Calcium and phosphate can form insoluble calcium phosphate precipitate in TPN solutions, which can cause fatal pulmonary microemboli if infused. The risk depends primarily on the final amino acid concentration, which buffers the solution and increases solubility.
Risk by Final AA Concentration
| Final AA % | Max Ca × PO₄ Product |
|---|---|
| ≥2.5% | 72 |
| 2.0–2.5% | 60 |
| 1.0–2.0% | 48 |
| <1.0% | 36 |
Where Ca is in mEq/L and PO₄ is in mmol/L.
Why AA% Matters
Higher amino acid concentrations lower the pH of the TPN solution, which keeps calcium and phosphate ionized and soluble. Low AA% solutions have higher pH where calcium phosphate precipitates more readily.
Other Factors
- Temperature: Solubility decreases at warmer temperatures (storage matters)
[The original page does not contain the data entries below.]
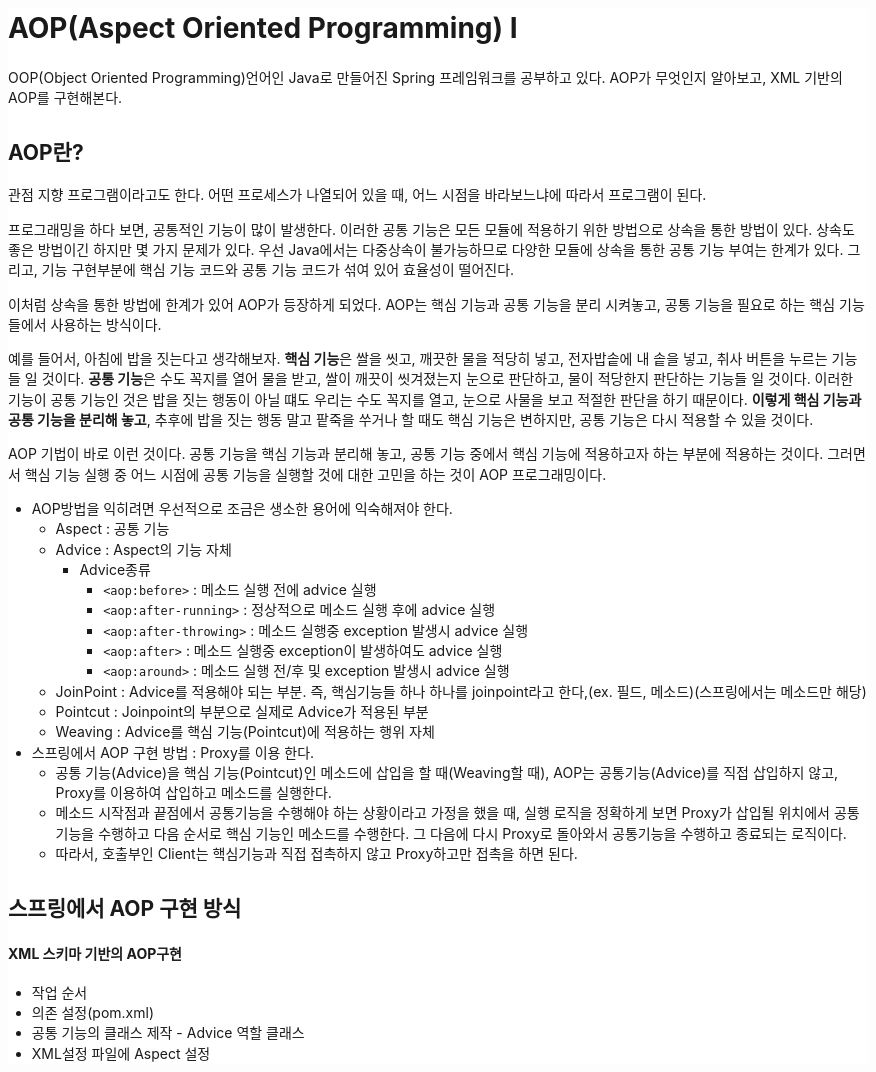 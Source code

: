 # AOP(Aspect Oriented Programming) I

OOP(Object Oriented Programming)언어인 Java로 만들어진 Spring 프레임워크를 공부하고 있다. AOP가 무엇인지 알아보고, XML 기반의 AOP를 구현해본다.

  

## AOP란?

관점 지향 프로그램이라고도 한다. 어떤 프로세스가 나열되어 있을 때, 어느 시점을 바라보느냐에 따라서 프로그램이 된다.

프로그래밍을 하다 보면, 공통적인 기능이 많이 발생한다. 이러한 공통 기능은 모든 모듈에 적용하기 위한 방법으로 상속을 통한 방법이 있다. 상속도 좋은 방법이긴 하지만 몇 가지 문제가 있다. 우선 Java에서는 다중상속이 불가능하므로 다양한 모듈에 상속을 통한 공통 기능 부여는 한계가 있다. 그리고, 기능 구현부분에 핵심 기능 코드와 공통 기능 코드가 섞여 있어 효율성이 떨어진다.

이처럼 상속을 통한 방법에 한계가 있어 AOP가 등장하게 되었다. AOP는 핵심 기능과 공통 기능을 분리 시켜놓고, 공통 기능을 필요로 하는 핵심 기능들에서 사용하는 방식이다.

예를 들어서, 아침에 밥을 짓는다고 생각해보자. **핵심 기능**은 쌀을 씻고, 깨끗한 물을 적당히 넣고, 전자밥솥에 내 솥을 넣고, 취사 버튼을 누르는 기능들 일 것이다. **공통 기능**은 수도 꼭지를 열어 물을 받고, 쌀이 깨끗이 씻겨졌는지 눈으로 판단하고, 물이 적당한지 판단하는 기능들 일 것이다. 이러한 기능이 공통 기능인 것은 밥을 짓는 행동이 아닐 떄도 우리는 수도 꼭지를 열고, 눈으로 사물을 보고 적절한 판단을 하기 때문이다. **이렇게 핵심 기능과 공통 기능을 분리해 놓고**, 추후에 밥을 짓는 행동 말고 팥죽을 쑤거나 할 때도 핵심 기능은 변하지만, 공통 기능은 다시 적용할 수 있을 것이다.

AOP 기법이 바로 이런 것이다. 공통 기능을 핵심 기능과 분리해 놓고, 공통 기능 중에서 핵심 기능에 적용하고자 하는 부분에 적용하는 것이다. 그러면서 핵심 기능 실행 중 어느 시점에 공통 기능을 실행할 것에 대한 고민을 하는 것이 AOP 프로그래밍이다.

* AOP방법을 익히려면 우선적으로 조금은 생소한 용어에 익숙해져야 한다.
  * Aspect : 공통 기능
  * Advice : Aspect의 기능 자체
    * Advice종류
      * `<aop:before>` : 메소드 실행 전에 advice 실행
      * `<aop:after-running>` : 정상적으로 메소드 실행 후에 advice 실행
      * `<aop:after-throwing>` : 메소드 실행중 exception 발생시 advice 실행
      * `<aop:after>` : 메소드 실행중 exception이 발생하여도 advice 실행
      * `<aop:around>` : 메소드 실행 전/후 및 exception 발생시 advice 실행
  * JoinPoint : Advice를 적용해야 되는 부분. 즉, 핵심기능들 하나 하나를 joinpoint라고 한다,(ex. 필드, 메소드)(스프링에서는 메소드만 해당)
  * Pointcut : Joinpoint의 부분으로 실제로 Advice가 적용된 부분
  * Weaving : Advice를 핵심 기능(Pointcut)에 적용하는 행위 자체
* 스프링에서 AOP 구현 방법 : Proxy를 이용 한다.
  * 공통 기능(Advice)을 핵심 기능(Pointcut)인 메소드에 삽입을 할 때(Weaving할 때), AOP는 공통기능(Advice)를 직접 삽입하지 않고, Proxy를 이용하여 삽입하고 메소드를 실행한다.
  * 메소드 시작점과 끝점에서 공통기능을 수행해야 하는 상황이라고 가정을 했을 때, 실행 로직을 정확하게 보면 Proxy가 삽입될 위치에서 공통기능을 수행하고 다음 순서로 핵심 기능인 메소드를 수행한다. 그 다음에 다시 Proxy로 돌아와서 공통기능을 수행하고 종료되는 로직이다.
  * 따라서, 호출부인 Client는 핵심기능과 직접 접촉하지 않고 Proxy하고만 접촉을 하면 된다.

## 스프링에서 AOP 구현 방식

#### XML 스키마 기반의 AOP구현

*  작업 순서
  * 의존 설정(pom.xml)
  * 공통 기능의 클래스 제작 - Advice 역할 클래스
  * XML설정 파일에 Aspect 설정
- Order of mixing: Add phosphate first, calcium last
- Calcium salt: Calcium gluconate is preferred over calcium chloride (lower precipitation risk)
- Lipids: Hide precipitates — extra caution needed in 3-in-1 solutions
Always verify with your institution's TPN compatibility guidelines and your pharmacy's specific product data.